Dessa forma, caberá aos tribunais de contas apenas auxiliar o Poder Legislativo municipal, emitindo parecer prévio e opinativo. E a palavra final sobre a inelegibilidade dos gestores com contas rejeitadas será responsabilidade dos vereadores. O resultado disso é a liberação da candidatura de ao menos 80% dos políticos tornados inelegíveis pela Ficha Limpa para concorrer nas eleições de 2016.

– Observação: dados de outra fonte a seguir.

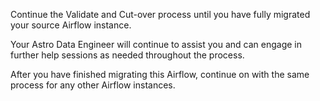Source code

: Continue the Validate and Cut-over process until you have fully migrated your source Airflow instance.

Your Astro Data Engineer will continue to assist you and can engage in further help sessions as needed throughout the process.

After you have finished migrating this Airflow, continue on with the same process for any other Airflow instances.
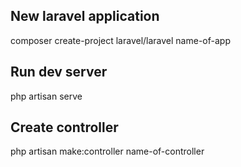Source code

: ## New laravel application

composer create-project laravel/laravel name-of-app

## Run dev server

php artisan serve

## Create controller

php artisan make:controller name-of-controller
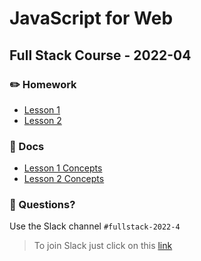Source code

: # JavaScript for Web

## Full Stack Course - 2022-04

### ✏️ Homework

- [Lesson 1](/homework/lesson_1.md)
- [Lesson 2](/homework/lesson_2.md)

### 📄 Docs

- [Lesson 1 Concepts](/docs/lesson_1.md)
- [Lesson 2 Concepts](/docs/lesson_2.md)

### 🤔 Questions?

Use the Slack channel `#fullstack-2022-4`

> To join Slack just click on this [link](https://hamburgcodingschool.slack.com/join/shared_invite/enQtMjczNDI3OTE4NzIwLTE2ZmNkNDk5YTg3MDFlOTY2ZmU2YzU5YTU4MTNhNDg4MTRhNTMwYzFiNTdlOTdhYzllYzg5YmVkYzljNWExY2U#/)
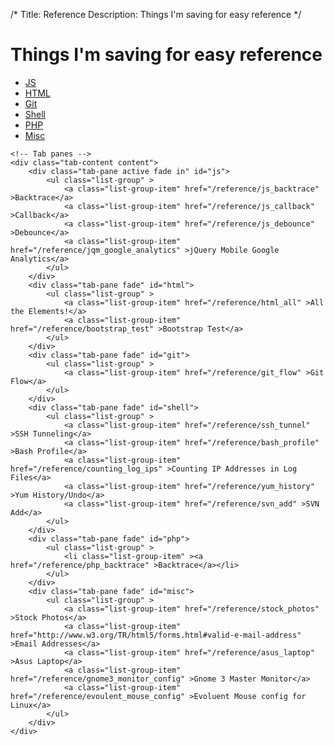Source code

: /*
Title: Reference
Description: Things I'm saving for easy reference
*/

# Things I'm saving for easy reference

<div>
	<!-- Nav tabs -->
		<ul class="nav nav-pills" role="tablist">
		  <li class="active"><a href="#js" role="tab" data-toggle="tab">JS</a></li>
		  <li><a href="#html" role="tab" data-toggle="tab">HTML</a></li>
		  <li><a href="#git" role="tab" data-toggle="tab">Git</a></li>
		  <li><a href="#shell" role="tab" data-toggle="tab">Shell</a></li>
		  <li><a href="#php" role="tab" data-toggle="tab">PHP</a></li>
		  <li><a href="#misc" role="tab" data-toggle="tab">Misc</a></li>
		</ul>

	<!-- Tab panes -->
	<div class="tab-content content">
		<div class="tab-pane active fade in" id="js">
			<ul class="list-group" >
				<a class="list-group-item" href="/reference/js_backtrace" >Backtrace</a>
				<a class="list-group-item" href="/reference/js_callback" >Callback</a>
				<a class="list-group-item" href="/reference/js_debounce" >Debounce</a>
				<a class="list-group-item" href="/reference/jqm_google_analytics" >jQuery Mobile Google Analytics</a>
			</ul>
		</div>
		<div class="tab-pane fade" id="html">
			<ul class="list-group" >
				<a class="list-group-item" href="/reference/html_all" >All the Elements!</a>
				<a class="list-group-item" href="/reference/bootstrap_test" >Bootstrap Test</a>
			</ul>
		</div>
		<div class="tab-pane fade" id="git">
			<ul class="list-group" >
				<a class="list-group-item" href="/reference/git_flow" >Git Flow</a>
			</ul>
		</div>
		<div class="tab-pane fade" id="shell">
			<ul class="list-group" >
				<a class="list-group-item" href="/reference/ssh_tunnel" >SSH Tunneling</a>
				<a class="list-group-item" href="/reference/bash_profile" >Bash Profile</a>
				<a class="list-group-item" href="/reference/counting_log_ips" >Counting IP Addresses in Log Files</a>
				<a class="list-group-item" href="/reference/yum_history" >Yum History/Undo</a>
				<a class="list-group-item" href="/reference/svn_add" >SVN Add</a>
			</ul>
		</div>
		<div class="tab-pane fade" id="php">
			<ul class="list-group" >
				<li class="list-group-item" ><a href="/reference/php_backtrace" >Backtrace</a></li>
			</ul>
		</div>
		<div class="tab-pane fade" id="misc">
			<ul class="list-group" >
				<a class="list-group-item" href="/reference/stock_photos" >Stock Photos</a>
				<a class="list-group-item" href="http://www.w3.org/TR/html5/forms.html#valid-e-mail-address" >Email Addresses</a>
				<a class="list-group-item" href="/reference/asus_laptop" >Asus Laptop</a>
				<a class="list-group-item" href="/reference/gnome3_monitor_config" >Gnome 3 Master Monitor</a>
				<a class="list-group-item" href="/reference/evoulent_mouse_config" >Evoluent Mouse config for Linux</a>
			</ul>
		</div>
	</div>
</div>
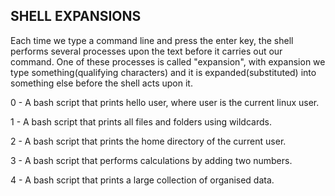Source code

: SHELL EXPANSIONS
----------------

Each time we type a command line and press the enter key, the shell performs several processes upon the text before it carries out our command. One of these processes is called "expansion", with expansion we type something(qualifying characters) and it is expanded(substituted) into something else before the shell acts upon it.

0 - A bash script that prints hello user, where user is the current linux user.

1 - A bash script that prints all files and folders using wildcards.

2 - A bash script that prints the home directory of the current user.

3 - A bash script that performs calculations by adding two numbers.

4 - A bash script that prints a large collection of organised data.
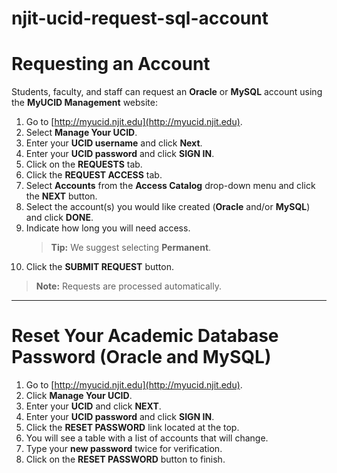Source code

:# njit-ucid-request-sql-account

# Requesting an Account

Students, faculty, and staff can request an **Oracle** or **MySQL** account using the **MyUCID Management** website:

1. Go to [http://myucid.njit.edu](http://myucid.njit.edu).
2. Select **Manage Your UCID**.
3. Enter your **UCID username** and click **Next**.
4. Enter your **UCID password** and click **SIGN IN**.
5. Click on the **REQUESTS** tab.
6. Click the **REQUEST ACCESS** tab.
7. Select **Accounts** from the **Access Catalog** drop-down menu and click the **NEXT** button.
8. Select the account(s) you would like created (**Oracle** and/or **MySQL**) and click **DONE**.
9. Indicate how long you will need access.  
   > **Tip:** We suggest selecting **Permanent**.
10. Click the **SUBMIT REQUEST** button.

> **Note:** Requests are processed automatically.

---

# Reset Your Academic Database Password (Oracle and MySQL)

1. Go to [http://myucid.njit.edu](http://myucid.njit.edu).
2. Click **Manage Your UCID**.
3. Enter your **UCID** and click **NEXT**.
4. Enter your **UCID password** and click **SIGN IN**.
5. Click the **RESET PASSWORD** link located at the top.
6. You will see a table with a list of accounts that will change.
7. Type your **new password** twice for verification.
8. Click on the **RESET PASSWORD** button to finish.
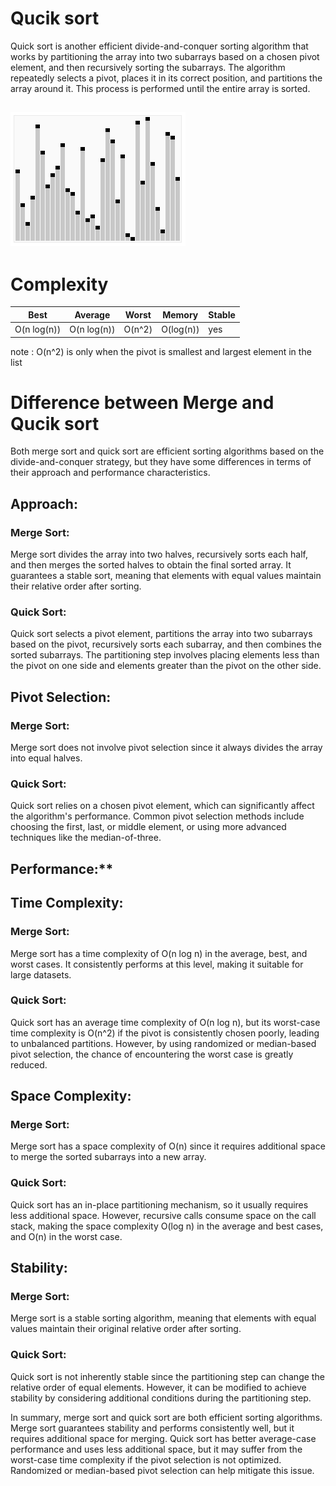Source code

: # Qucik sort
Quick sort is another efficient divide-and-conquer sorting algorithm that works by partitioning the array into two subarrays based on a chosen pivot element, and then recursively sorting the subarrays. The algorithm repeatedly selects a pivot, places it in its correct position, and partitions the array around it. This process is performed until the entire array is sorted.

![Alt text](https://github.com/Danish9991/Data-structures-and-Algorithms-/blob/main/algorithms/sorting/quick-sort/assets/quick.gif)
---

# Complexity

| Best        | Average       | Worst         | Memory        | Stable   | 
|:-----------:|:-------------:|:-------------:|:-------------:|:---------|
| O(n log(n)) | O(n log(n))   | O(n^2)        | O(log(n))     |yes       |

note : O(n^2) is only when the pivot is smallest and largest element in the list

# Difference between Merge and Qucik sort

Both merge sort and quick sort are efficient sorting algorithms based on the divide-and-conquer strategy, but they have some differences in terms of their approach and performance characteristics.

<h2>Approach: </h2>

<h3>Merge Sort:</h3> Merge sort divides the array into two halves, recursively sorts each half, and then merges the sorted halves to obtain the final sorted array. It guarantees a stable sort, meaning that elements with equal values maintain their relative order after sorting.

<h3>Quick Sort:</h3> Quick sort selects a pivot element, partitions the array into two subarrays based on the pivot, recursively sorts each subarray, and then combines the sorted subarrays. The partitioning step involves placing elements less than the pivot on one side and elements greater than the pivot on the other side.

<h2>Pivot Selection: </h2>

<h3>Merge Sort:</h3> Merge sort does not involve pivot selection since it always divides the array into equal halves.

<h3>Quick Sort:</h3> Quick sort relies on a chosen pivot element, which can significantly affect the algorithm's performance. Common pivot selection methods include choosing the first, last, or middle element, or using more advanced techniques like the median-of-three.

<h2>Performance:**</h2>

<h2>Time Complexity:</h2>

<h3>Merge Sort:</h3> Merge sort has a time complexity of O(n log n) in the average, best, and worst cases. It consistently performs at this level, making it suitable for large datasets.

<h3>Quick Sort:</h3> Quick sort has an average time complexity of O(n log n), but its worst-case time complexity is O(n^2) if the pivot is consistently chosen poorly, leading to unbalanced partitions. However, by using randomized or median-based pivot selection, the chance of encountering the worst case is greatly reduced.

<h2>Space Complexity:</h2>

<h3>Merge Sort:</h3> Merge sort has a space complexity of O(n) since it requires additional space to merge the sorted subarrays into a new array.

<h3>Quick Sort:</h3> Quick sort has an in-place partitioning mechanism, so it usually requires less additional space. However, recursive calls consume space on the call stack, making the space complexity O(log n) in the average and best cases, and O(n) in the worst case.

<h2>Stability:</h2>

<h3>Merge Sort:</h3> Merge sort is a stable sorting algorithm, meaning that elements with equal values maintain their original relative order after sorting.

<h3>Quick Sort:</h3> Quick sort is not inherently stable since the partitioning step can change the relative order of equal elements. However, it can be modified to achieve stability by considering additional conditions during the partitioning step.

In summary, merge sort and quick sort are both efficient sorting algorithms. Merge sort guarantees stability and performs consistently well, but it requires additional space for merging. Quick sort has better average-case performance and uses less additional space, but it may suffer from the worst-case time complexity if the pivot selection is not optimized. Randomized or median-based pivot selection can help mitigate this issue.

“O MCCE está se articulando para buscar a alteração do julgamento realizado pelo Supremo Tribunal Federal (STF), que favoreceu a participação eleitoral de candidatos que tiveram contas públicas rejeitadas. O Movimento se reunirá para discutir medidas e adotar posições que assegurem o cumprimento integral da Lei da Ficha Limpa. O MCCE entende que o STF sempre valorizou e fortaleceu a Lei da Ficha Limpa, por isso acredita que o equívoco presente no julgamento, flexibilizando os termos da lei no tocante às contas públicas, poderá ser facilmente superado”, diz nota enviada pelo Movimento.